**Task inputs:**
■ ■ ■
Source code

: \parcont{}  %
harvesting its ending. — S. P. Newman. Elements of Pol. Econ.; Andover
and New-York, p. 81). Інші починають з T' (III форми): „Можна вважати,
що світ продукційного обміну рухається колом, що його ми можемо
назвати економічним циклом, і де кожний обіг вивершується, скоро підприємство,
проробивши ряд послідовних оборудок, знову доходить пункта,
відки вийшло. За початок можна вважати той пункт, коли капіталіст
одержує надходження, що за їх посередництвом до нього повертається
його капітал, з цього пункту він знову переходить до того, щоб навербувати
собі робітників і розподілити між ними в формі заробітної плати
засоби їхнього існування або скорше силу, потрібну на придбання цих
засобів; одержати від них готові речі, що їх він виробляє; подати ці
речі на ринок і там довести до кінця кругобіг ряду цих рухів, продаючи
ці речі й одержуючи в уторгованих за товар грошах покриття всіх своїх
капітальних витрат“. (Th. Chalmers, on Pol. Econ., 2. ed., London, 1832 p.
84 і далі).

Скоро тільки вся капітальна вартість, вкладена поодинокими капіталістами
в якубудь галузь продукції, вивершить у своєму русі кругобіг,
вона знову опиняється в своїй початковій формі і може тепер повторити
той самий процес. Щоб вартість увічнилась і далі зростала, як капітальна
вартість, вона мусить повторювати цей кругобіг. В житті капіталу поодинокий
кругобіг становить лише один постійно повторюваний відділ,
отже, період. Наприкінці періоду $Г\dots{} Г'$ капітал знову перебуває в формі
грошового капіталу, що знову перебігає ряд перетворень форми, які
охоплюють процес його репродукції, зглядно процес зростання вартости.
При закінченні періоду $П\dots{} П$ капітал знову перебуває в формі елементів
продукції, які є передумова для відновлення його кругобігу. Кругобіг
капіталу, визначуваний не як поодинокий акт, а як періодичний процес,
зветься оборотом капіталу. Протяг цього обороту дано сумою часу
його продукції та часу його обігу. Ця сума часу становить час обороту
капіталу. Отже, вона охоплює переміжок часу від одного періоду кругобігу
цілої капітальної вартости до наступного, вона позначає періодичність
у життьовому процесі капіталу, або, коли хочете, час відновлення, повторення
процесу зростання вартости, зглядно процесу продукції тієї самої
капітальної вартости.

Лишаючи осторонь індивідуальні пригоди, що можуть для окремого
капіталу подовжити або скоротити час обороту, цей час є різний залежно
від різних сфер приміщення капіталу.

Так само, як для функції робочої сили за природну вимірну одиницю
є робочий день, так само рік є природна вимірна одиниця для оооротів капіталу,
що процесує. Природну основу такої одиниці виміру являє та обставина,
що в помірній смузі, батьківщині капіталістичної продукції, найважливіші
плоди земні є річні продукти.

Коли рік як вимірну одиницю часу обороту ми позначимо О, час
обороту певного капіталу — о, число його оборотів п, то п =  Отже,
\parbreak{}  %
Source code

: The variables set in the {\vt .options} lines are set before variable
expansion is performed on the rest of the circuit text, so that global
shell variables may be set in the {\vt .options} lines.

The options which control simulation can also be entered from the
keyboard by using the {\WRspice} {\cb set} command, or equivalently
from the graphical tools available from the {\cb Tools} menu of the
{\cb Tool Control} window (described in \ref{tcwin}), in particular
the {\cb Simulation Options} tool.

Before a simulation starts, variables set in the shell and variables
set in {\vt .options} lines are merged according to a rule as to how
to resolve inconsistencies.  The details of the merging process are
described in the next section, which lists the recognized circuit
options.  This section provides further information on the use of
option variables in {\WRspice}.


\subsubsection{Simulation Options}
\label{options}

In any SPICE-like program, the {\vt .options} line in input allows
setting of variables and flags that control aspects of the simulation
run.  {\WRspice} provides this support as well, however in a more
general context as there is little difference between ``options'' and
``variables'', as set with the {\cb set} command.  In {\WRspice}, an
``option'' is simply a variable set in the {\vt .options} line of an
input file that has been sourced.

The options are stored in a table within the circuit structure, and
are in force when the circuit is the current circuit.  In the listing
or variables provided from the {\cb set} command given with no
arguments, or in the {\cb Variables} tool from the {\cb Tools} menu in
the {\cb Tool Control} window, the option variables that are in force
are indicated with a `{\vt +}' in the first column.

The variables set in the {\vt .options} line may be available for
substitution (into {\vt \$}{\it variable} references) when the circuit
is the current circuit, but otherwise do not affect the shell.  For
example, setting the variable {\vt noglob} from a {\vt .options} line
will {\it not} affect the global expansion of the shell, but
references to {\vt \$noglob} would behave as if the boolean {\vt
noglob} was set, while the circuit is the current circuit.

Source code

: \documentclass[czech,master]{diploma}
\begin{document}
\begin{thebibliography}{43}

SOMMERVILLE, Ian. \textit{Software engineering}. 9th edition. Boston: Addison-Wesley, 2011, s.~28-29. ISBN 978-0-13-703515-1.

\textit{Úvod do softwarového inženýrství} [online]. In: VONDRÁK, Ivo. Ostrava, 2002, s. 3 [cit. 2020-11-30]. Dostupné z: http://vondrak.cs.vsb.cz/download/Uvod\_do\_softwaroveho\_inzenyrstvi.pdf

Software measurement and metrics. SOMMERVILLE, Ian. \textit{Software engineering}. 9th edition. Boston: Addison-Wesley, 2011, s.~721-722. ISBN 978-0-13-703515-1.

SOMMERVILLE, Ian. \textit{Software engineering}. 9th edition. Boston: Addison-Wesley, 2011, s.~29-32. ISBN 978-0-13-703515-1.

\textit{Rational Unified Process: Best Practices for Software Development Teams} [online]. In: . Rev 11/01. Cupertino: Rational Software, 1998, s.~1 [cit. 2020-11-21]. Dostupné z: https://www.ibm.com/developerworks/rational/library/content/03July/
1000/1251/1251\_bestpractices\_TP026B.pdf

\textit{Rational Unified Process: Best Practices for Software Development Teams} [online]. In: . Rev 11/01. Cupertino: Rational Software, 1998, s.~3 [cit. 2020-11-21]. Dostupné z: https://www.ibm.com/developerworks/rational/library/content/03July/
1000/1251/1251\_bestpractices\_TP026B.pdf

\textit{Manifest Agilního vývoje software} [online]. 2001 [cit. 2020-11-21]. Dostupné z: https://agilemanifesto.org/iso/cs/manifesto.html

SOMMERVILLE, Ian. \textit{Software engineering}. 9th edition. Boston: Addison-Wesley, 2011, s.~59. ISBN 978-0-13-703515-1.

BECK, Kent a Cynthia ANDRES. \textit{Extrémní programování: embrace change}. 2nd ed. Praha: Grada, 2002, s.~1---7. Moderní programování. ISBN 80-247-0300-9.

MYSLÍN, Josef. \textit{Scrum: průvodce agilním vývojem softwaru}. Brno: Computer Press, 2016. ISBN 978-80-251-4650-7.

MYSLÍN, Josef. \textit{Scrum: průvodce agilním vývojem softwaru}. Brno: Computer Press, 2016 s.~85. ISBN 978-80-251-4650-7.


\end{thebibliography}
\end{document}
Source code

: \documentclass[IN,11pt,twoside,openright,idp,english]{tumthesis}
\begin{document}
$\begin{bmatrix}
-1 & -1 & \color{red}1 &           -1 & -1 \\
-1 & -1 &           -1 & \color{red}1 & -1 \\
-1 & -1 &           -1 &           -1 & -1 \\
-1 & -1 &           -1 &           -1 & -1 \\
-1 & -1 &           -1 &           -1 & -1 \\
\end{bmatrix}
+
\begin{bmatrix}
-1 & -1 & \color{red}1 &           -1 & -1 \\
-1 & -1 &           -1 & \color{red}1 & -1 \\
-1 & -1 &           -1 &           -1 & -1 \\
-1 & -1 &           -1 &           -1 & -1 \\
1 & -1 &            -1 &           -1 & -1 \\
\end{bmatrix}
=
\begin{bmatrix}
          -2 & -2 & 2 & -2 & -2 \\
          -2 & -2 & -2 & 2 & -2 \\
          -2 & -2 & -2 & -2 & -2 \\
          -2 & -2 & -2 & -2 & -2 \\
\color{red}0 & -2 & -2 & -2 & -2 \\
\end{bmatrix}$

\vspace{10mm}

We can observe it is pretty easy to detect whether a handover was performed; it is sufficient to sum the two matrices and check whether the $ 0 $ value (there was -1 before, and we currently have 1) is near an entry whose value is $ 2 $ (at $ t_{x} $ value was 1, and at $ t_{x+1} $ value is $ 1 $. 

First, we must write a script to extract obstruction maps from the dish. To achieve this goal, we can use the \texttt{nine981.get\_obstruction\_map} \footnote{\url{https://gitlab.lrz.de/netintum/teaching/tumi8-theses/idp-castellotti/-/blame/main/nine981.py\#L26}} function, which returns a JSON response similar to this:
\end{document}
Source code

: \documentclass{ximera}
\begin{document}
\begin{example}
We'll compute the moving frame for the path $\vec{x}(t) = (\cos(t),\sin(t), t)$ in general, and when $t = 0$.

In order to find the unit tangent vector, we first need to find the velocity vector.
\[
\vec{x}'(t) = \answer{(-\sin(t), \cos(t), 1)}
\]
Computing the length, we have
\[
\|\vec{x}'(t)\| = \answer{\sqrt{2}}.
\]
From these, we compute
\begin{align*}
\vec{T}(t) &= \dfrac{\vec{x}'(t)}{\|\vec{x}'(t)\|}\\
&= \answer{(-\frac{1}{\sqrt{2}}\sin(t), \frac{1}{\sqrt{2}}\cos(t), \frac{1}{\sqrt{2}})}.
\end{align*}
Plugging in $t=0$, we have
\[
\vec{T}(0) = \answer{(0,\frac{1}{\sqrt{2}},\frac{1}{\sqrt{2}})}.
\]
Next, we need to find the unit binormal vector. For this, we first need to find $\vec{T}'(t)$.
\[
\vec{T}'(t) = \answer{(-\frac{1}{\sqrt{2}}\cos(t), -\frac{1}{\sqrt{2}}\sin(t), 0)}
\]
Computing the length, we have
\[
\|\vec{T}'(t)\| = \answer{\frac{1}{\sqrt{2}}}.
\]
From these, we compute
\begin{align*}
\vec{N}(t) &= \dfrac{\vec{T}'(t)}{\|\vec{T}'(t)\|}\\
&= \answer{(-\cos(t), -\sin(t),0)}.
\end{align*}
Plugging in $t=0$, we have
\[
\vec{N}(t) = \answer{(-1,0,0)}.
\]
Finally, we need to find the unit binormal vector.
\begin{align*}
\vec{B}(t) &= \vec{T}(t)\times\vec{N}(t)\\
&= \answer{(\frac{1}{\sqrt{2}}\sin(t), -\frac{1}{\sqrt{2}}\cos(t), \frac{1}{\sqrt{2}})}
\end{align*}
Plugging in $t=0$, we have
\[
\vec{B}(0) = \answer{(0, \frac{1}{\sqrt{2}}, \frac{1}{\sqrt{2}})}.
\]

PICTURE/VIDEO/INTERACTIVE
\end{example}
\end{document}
■ ■ ■
**Exercise objective:**
An exact transcription of the lines from the start of the listing through the line bearing "продукції, які є" is the whole answer.

**Answer area:**
Source code

: \parcont{}  %
harvesting its ending. — S. P. Newman. Elements of Pol. Econ.; Andover
and New-York, p. 81). Інші починають з T' (III форми): „Можна вважати,
що світ продукційного обміну рухається колом, що його ми можемо
назвати економічним циклом, і де кожний обіг вивершується, скоро підприємство,
проробивши ряд послідовних оборудок, знову доходить пункта,
відки вийшло. За початок можна вважати той пункт, коли капіталіст
одержує надходження, що за їх посередництвом до нього повертається
його капітал, з цього пункту він знову переходить до того, щоб навербувати
собі робітників і розподілити між ними в формі заробітної плати
засоби їхнього існування або скорше силу, потрібну на придбання цих
засобів; одержати від них готові речі, що їх він виробляє; подати ці
речі на ринок і там довести до кінця кругобіг ряду цих рухів, продаючи
ці речі й одержуючи в уторгованих за товар грошах покриття всіх своїх
капітальних витрат“. (Th. Chalmers, on Pol. Econ., 2. ed., London, 1832 p.
84 і далі).

Скоро тільки вся капітальна вартість, вкладена поодинокими капіталістами
в якубудь галузь продукції, вивершить у своєму русі кругобіг,
вона знову опиняється в своїй початковій формі і може тепер повторити
той самий процес. Щоб вартість увічнилась і далі зростала, як капітальна
вартість, вона мусить повторювати цей кругобіг. В житті капіталу поодинокий
кругобіг становить лише один постійно повторюваний відділ,
отже, період. Наприкінці періоду $Г\dots{} Г'$ капітал знову перебуває в формі
грошового капіталу, що знову перебігає ряд перетворень форми, які
охоплюють процес його репродукції, зглядно процес зростання вартости.
При закінченні періоду $П\dots{} П$ капітал знову перебуває в формі елементів
продукції, які є передумова для відновлення його кругобігу. Кругобіг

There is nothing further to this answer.